Problem to work on:
Every entry that follows is to be set down exactly, with its pictures omitted.

Extracted material:
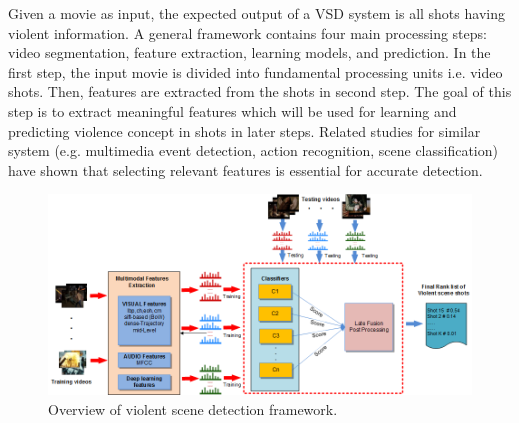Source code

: \documentclass[twocolumn]{bmcart}%
\begin{document}
Given a movie as input, the expected output of a VSD system is all shots having violent information. A general framework \cite{demarty2014benchmarking,myers2014evaluating,oh2014multimedia} contains four main processing steps: video segmentation, feature extraction, learning models, and prediction. In the first step, the input movie is divided into fundamental processing units i.e. video shots. Then, features are extracted from the shots in second step. The goal of this step is to extract meaningful features which will be used for learning and predicting violence concept in shots in later steps. Related studies for similar system (e.g. multimedia event detection, action recognition, scene classification) have shown that selecting relevant features is essential for accurate detection.
\begin{figure}
	\centering
	\includegraphics[width=2\linewidth]{Images/Framework1.png}
	\caption{Overview of violent scene detection framework.}
	\label{fig:framework}
\end{figure}
\end{document}
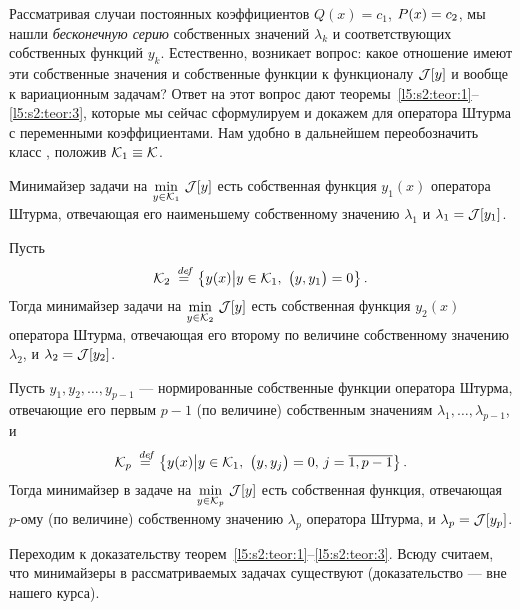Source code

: Рассматривая случаи постоянных коэффициентов $Q(x)=c_1$, $P(x)\?=c_2${\mb,} мы нашли \emph{бесконечную серию} собственных значений $\lambda_k$ и соответствующих собственных функций $y_k$. Естественно{\mb,} возникает вопрос: какое отношение имеют эти собственные значения и собственные функции к функционалу $\mathcal{J}[y]$ и вообще к вариационным задачам? Ответ на этот вопрос дают теоремы~\ref{l5:s2:teor:1}--\ref{l5:s2:teor:3}, которые мы сейчас сформулируем и докажем для оператора Штурма с переменными коэффициентами. Нам удобно в дальнейшем переобозначить класс \K, положив $\mathcal{K}_1\equiv\mathcal{K}$.
\begin{Teor}
	\label{l5:s2:teor:1}
	Минимайзер задачи на $\displaystyle\min\limits_{y\in\mathcal{K}_1}\,\mathcal{J}[y]$ есть собственная функция $y_1(x)$ оператора Штурма, отвечающая его наименьшему собственному значению $\lambda_1$ и $\lambda_1=\mathcal{J}[y_1]$.
\end{Teor}
\begin{Teor}
	\label{l5:s2:teor:2}
	Пусть
	\begin{equation*}
		\K_2\eqdef\left\{y(x)\middle|y\in\K_1,\ \big(y,y_1\big)=0\right\}.
	\end{equation*} 
	Тогда минимайзер задачи на $\displaystyle\min\limits_{y\in\mathcal{K}_2}\,\mathcal{J}[y]$ есть собственная функция $y_2(x)$ оператора Штурма{\mb,} отвечающая его второму по величине собственному значению $\lambda_2${\mb,} и $\lambda_2=\mathcal{J}[y_2]$.
\end{Teor}
\begin{Teor}
	\label{l5:s2:teor:3}
	Пусть $y_1,y_2,\ldots,y_{p-1}$ --- нормированные собственные функции оператора Штурма, отвечающие его первым $p-1$ (по величине) собственным значениям $\lambda_1,\ldots,\lambda_{p-1}${\mb,} и 
	\begin{equation*}
		\displaystyle\K_p\eqdef\left\{y(x)\middle|y\in\K_1,\ \big(y,y_j\big)=0,\,j=\overline{1,p-1}\right\}.
	\end{equation*}
	Тогда минимайзер в задаче на $\displaystyle\min\limits_{y\in\mathcal{K}_p}\,\mathcal{J}[y]$ есть собственная функция, отвечающая $p$-ому (по величине) собственному значению $\lambda_p$ оператора Штурма{\mb,} и $\lambda_p=\mathcal{J}[y_p]$.  
\end{Teor}
Переходим к доказательству теорем~\ref{l5:s2:teor:1}--\ref{l5:s2:teor:3}. 	Всюду считаем, что минимайзеры в рассматриваемых задачах существуют (доказательство --- вне нашего курса). 
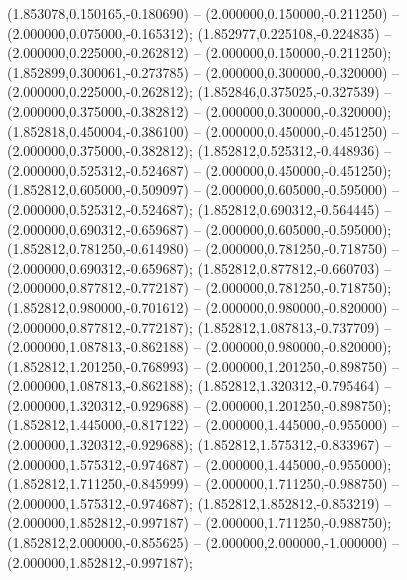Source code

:  (1.853078,0.150165,-0.180690) -- (2.000000,0.150000,-0.211250) -- (2.000000,0.075000,-0.165312);
 (1.852977,0.225108,-0.224835) -- (2.000000,0.225000,-0.262812) -- (2.000000,0.150000,-0.211250);
 (1.852899,0.300061,-0.273785) -- (2.000000,0.300000,-0.320000) -- (2.000000,0.225000,-0.262812);
 (1.852846,0.375025,-0.327539) -- (2.000000,0.375000,-0.382812) -- (2.000000,0.300000,-0.320000);
 (1.852818,0.450004,-0.386100) -- (2.000000,0.450000,-0.451250) -- (2.000000,0.375000,-0.382812);
 (1.852812,0.525312,-0.448936) -- (2.000000,0.525312,-0.524687) -- (2.000000,0.450000,-0.451250);
 (1.852812,0.605000,-0.509097) -- (2.000000,0.605000,-0.595000) -- (2.000000,0.525312,-0.524687);
 (1.852812,0.690312,-0.564445) -- (2.000000,0.690312,-0.659687) -- (2.000000,0.605000,-0.595000);
 (1.852812,0.781250,-0.614980) -- (2.000000,0.781250,-0.718750) -- (2.000000,0.690312,-0.659687);
 (1.852812,0.877812,-0.660703) -- (2.000000,0.877812,-0.772187) -- (2.000000,0.781250,-0.718750);
 (1.852812,0.980000,-0.701612) -- (2.000000,0.980000,-0.820000) -- (2.000000,0.877812,-0.772187);
 (1.852812,1.087813,-0.737709) -- (2.000000,1.087813,-0.862188) -- (2.000000,0.980000,-0.820000);
 (1.852812,1.201250,-0.768993) -- (2.000000,1.201250,-0.898750) -- (2.000000,1.087813,-0.862188);
 (1.852812,1.320312,-0.795464) -- (2.000000,1.320312,-0.929688) -- (2.000000,1.201250,-0.898750);
 (1.852812,1.445000,-0.817122) -- (2.000000,1.445000,-0.955000) -- (2.000000,1.320312,-0.929688);
 (1.852812,1.575312,-0.833967) -- (2.000000,1.575312,-0.974687) -- (2.000000,1.445000,-0.955000);
 (1.852812,1.711250,-0.845999) -- (2.000000,1.711250,-0.988750) -- (2.000000,1.575312,-0.974687);
 (1.852812,1.852812,-0.853219) -- (2.000000,1.852812,-0.997187) -- (2.000000,1.711250,-0.988750);
 (1.852812,2.000000,-0.855625) -- (2.000000,2.000000,-1.000000) -- (2.000000,1.852812,-0.997187);
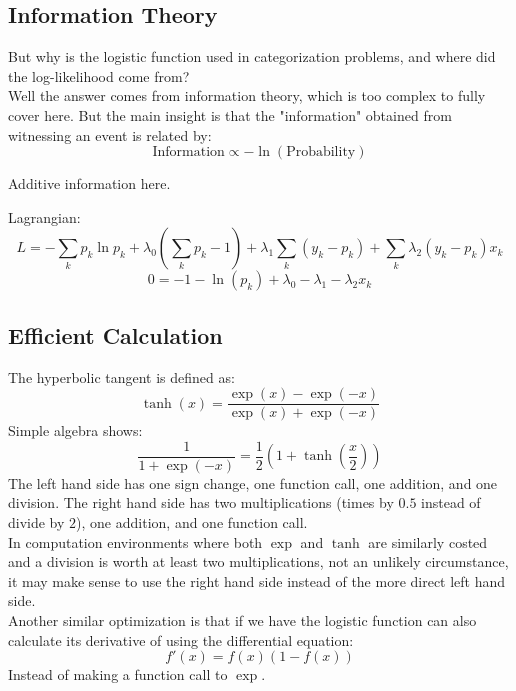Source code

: \subsection{Information Theory}
But why is the logistic function used in categorization problems,
and where did the log-likelihood come from?
\\

Well the answer comes from information theory,
which is too complex to fully cover here.
But the main insight is that the "information" obtained from witnessing an event is related by:
\[\text{Information} \propto -\ln(\text{Probability})\]

Additive information here.

Lagrangian:
\[L = -\sum_kp_k\ln p_k+\lambda_0\left(\sum_k p_k - 1\right) + \lambda_1\sum_k (y_k-p_k) + \sum_k\lambda_2(y_k-p_k)x_k\]
\[ 0 = -1-\ln(p_k) +\lambda_0 -\lambda_1-\lambda_2x_k\]

\subsection{Efficient Calculation}
The hyperbolic tangent is defined as:
\[\tanh(x) = \frac{\exp(x)-\exp(-x)}{\exp(x)+\exp(-x)}\]
Simple algebra shows:
\[\frac{1}{1+\exp(-x)} = \frac{1}{2}\left(1+\tanh\left(\frac{x}{2}\right)\right)\]
The left hand side has one sign change, one function call, one addition, and one division.
The right hand side has two multiplications (times by $0.5$ instead of divide by $2$), one addition, and one function call.
\\

In computation environments where both $\exp$ and $\tanh$ are similarly costed and a division is worth at least two multiplications,
not an unlikely circumstance, 
it may make sense to use the right hand side instead of the more direct left hand side.
\\

Another similar optimization is that if we have the logistic function can also calculate its derivative of using the differential equation:
\[f'(x) = f(x)(1-f(x))\]
Instead of making a function call to $\exp$.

Finished task:
Source code

: \documentclass[twocolumn]{bmcart}%
\begin{document}
Given a movie as input, the expected output of a VSD system is all shots having violent information. A general framework \cite{demarty2014benchmarking,myers2014evaluating,oh2014multimedia} contains four main processing steps: video segmentation, feature extraction, learning models, and prediction. In the first step, the input movie is divided into fundamental processing units i.e. video shots. Then, features are extracted from the shots in second step. The goal of this step is to extract meaningful features which will be used for learning and predicting violence concept in shots in later steps. Related studies for similar system (e.g. multimedia event detection, action recognition, scene classification) have shown that selecting relevant features is essential for accurate detection.
\begin{figure}
	\centering
	\includegraphics[width=2\linewidth]{Images/Framework1.png}
	\caption{Overview of violent scene detection framework.}
	\label{fig:framework}
\end{figure}
\end{document}
Source code

: Рассматривая случаи постоянных коэффициентов $Q(x)=c_1$, $P(x)\?=c_2${\mb,} мы нашли \emph{бесконечную серию} собственных значений $\lambda_k$ и соответствующих собственных функций $y_k$. Естественно{\mb,} возникает вопрос: какое отношение имеют эти собственные значения и собственные функции к функционалу $\mathcal{J}[y]$ и вообще к вариационным задачам? Ответ на этот вопрос дают теоремы~\ref{l5:s2:teor:1}--\ref{l5:s2:teor:3}, которые мы сейчас сформулируем и докажем для оператора Штурма с переменными коэффициентами. Нам удобно в дальнейшем переобозначить класс \K, положив $\mathcal{K}_1\equiv\mathcal{K}$.
\begin{Teor}
	\label{l5:s2:teor:1}
	Минимайзер задачи на $\displaystyle\min\limits_{y\in\mathcal{K}_1}\,\mathcal{J}[y]$ есть собственная функция $y_1(x)$ оператора Штурма, отвечающая его наименьшему собственному значению $\lambda_1$ и $\lambda_1=\mathcal{J}[y_1]$.
\end{Teor}
\begin{Teor}
	\label{l5:s2:teor:2}
	Пусть
	\begin{equation*}
		\K_2\eqdef\left\{y(x)\middle|y\in\K_1,\ \big(y,y_1\big)=0\right\}.
	\end{equation*} 
	Тогда минимайзер задачи на $\displaystyle\min\limits_{y\in\mathcal{K}_2}\,\mathcal{J}[y]$ есть собственная функция $y_2(x)$ оператора Штурма{\mb,} отвечающая его второму по величине собственному значению $\lambda_2${\mb,} и $\lambda_2=\mathcal{J}[y_2]$.
\end{Teor}
\begin{Teor}
	\label{l5:s2:teor:3}
	Пусть $y_1,y_2,\ldots,y_{p-1}$ --- нормированные собственные функции оператора Штурма, отвечающие его первым $p-1$ (по величине) собственным значениям $\lambda_1,\ldots,\lambda_{p-1}${\mb,} и 
	\begin{equation*}
		\displaystyle\K_p\eqdef\left\{y(x)\middle|y\in\K_1,\ \big(y,y_j\big)=0,\,j=\overline{1,p-1}\right\}.
	\end{equation*}
	Тогда минимайзер в задаче на $\displaystyle\min\limits_{y\in\mathcal{K}_p}\,\mathcal{J}[y]$ есть собственная функция, отвечающая $p$-ому (по величине) собственному значению $\lambda_p$ оператора Штурма{\mb,} и $\lambda_p=\mathcal{J}[y_p]$.  
\end{Teor}
Переходим к доказательству теорем~\ref{l5:s2:teor:1}--\ref{l5:s2:teor:3}. 	Всюду считаем, что минимайзеры в рассматриваемых задачах существуют (доказательство --- вне нашего курса). 
Source code

:  (1.853078,0.150165,-0.180690) -- (2.000000,0.150000,-0.211250) -- (2.000000,0.075000,-0.165312);
 (1.852977,0.225108,-0.224835) -- (2.000000,0.225000,-0.262812) -- (2.000000,0.150000,-0.211250);
 (1.852899,0.300061,-0.273785) -- (2.000000,0.300000,-0.320000) -- (2.000000,0.225000,-0.262812);
 (1.852846,0.375025,-0.327539) -- (2.000000,0.375000,-0.382812) -- (2.000000,0.300000,-0.320000);
 (1.852818,0.450004,-0.386100) -- (2.000000,0.450000,-0.451250) -- (2.000000,0.375000,-0.382812);
 (1.852812,0.525312,-0.448936) -- (2.000000,0.525312,-0.524687) -- (2.000000,0.450000,-0.451250);
 (1.852812,0.605000,-0.509097) -- (2.000000,0.605000,-0.595000) -- (2.000000,0.525312,-0.524687);
 (1.852812,0.690312,-0.564445) -- (2.000000,0.690312,-0.659687) -- (2.000000,0.605000,-0.595000);
 (1.852812,0.781250,-0.614980) -- (2.000000,0.781250,-0.718750) -- (2.000000,0.690312,-0.659687);
 (1.852812,0.877812,-0.660703) -- (2.000000,0.877812,-0.772187) -- (2.000000,0.781250,-0.718750);
 (1.852812,0.980000,-0.701612) -- (2.000000,0.980000,-0.820000) -- (2.000000,0.877812,-0.772187);
 (1.852812,1.087813,-0.737709) -- (2.000000,1.087813,-0.862188) -- (2.000000,0.980000,-0.820000);
 (1.852812,1.201250,-0.768993) -- (2.000000,1.201250,-0.898750) -- (2.000000,1.087813,-0.862188);
 (1.852812,1.320312,-0.795464) -- (2.000000,1.320312,-0.929688) -- (2.000000,1.201250,-0.898750);
 (1.852812,1.445000,-0.817122) -- (2.000000,1.445000,-0.955000) -- (2.000000,1.320312,-0.929688);
 (1.852812,1.575312,-0.833967) -- (2.000000,1.575312,-0.974687) -- (2.000000,1.445000,-0.955000);
 (1.852812,1.711250,-0.845999) -- (2.000000,1.711250,-0.988750) -- (2.000000,1.575312,-0.974687);
 (1.852812,1.852812,-0.853219) -- (2.000000,1.852812,-0.997187) -- (2.000000,1.711250,-0.988750);
 (1.852812,2.000000,-0.855625) -- (2.000000,2.000000,-1.000000) -- (2.000000,1.852812,-0.997187);
Source code

: \subsection{Information Theory}
But why is the logistic function used in categorization problems,
and where did the log-likelihood come from?
\\

Well the answer comes from information theory,
which is too complex to fully cover here.
But the main insight is that the "information" obtained from witnessing an event is related by:
\[\text{Information} \propto -\ln(\text{Probability})\]

Additive information here.

Lagrangian:
\[L = -\sum_kp_k\ln p_k+\lambda_0\left(\sum_k p_k - 1\right) + \lambda_1\sum_k (y_k-p_k) + \sum_k\lambda_2(y_k-p_k)x_k\]
\[ 0 = -1-\ln(p_k) +\lambda_0 -\lambda_1-\lambda_2x_k\]

\subsection{Efficient Calculation}
The hyperbolic tangent is defined as:
\[\tanh(x) = \frac{\exp(x)-\exp(-x)}{\exp(x)+\exp(-x)}\]
Simple algebra shows:
\[\frac{1}{1+\exp(-x)} = \frac{1}{2}\left(1+\tanh\left(\frac{x}{2}\right)\right)\]
The left hand side has one sign change, one function call, one addition, and one division.
The right hand side has two multiplications (times by $0.5$ instead of divide by $2$), one addition, and one function call.
\\

In computation environments where both $\exp$ and $\tanh$ are similarly costed and a division is worth at least two multiplications,
not an unlikely circumstance, 
it may make sense to use the right hand side instead of the more direct left hand side.
\\

Another similar optimization is that if we have the logistic function can also calculate its derivative of using the differential equation:
\[f'(x) = f(x)(1-f(x))\]
Instead of making a function call to $\exp$.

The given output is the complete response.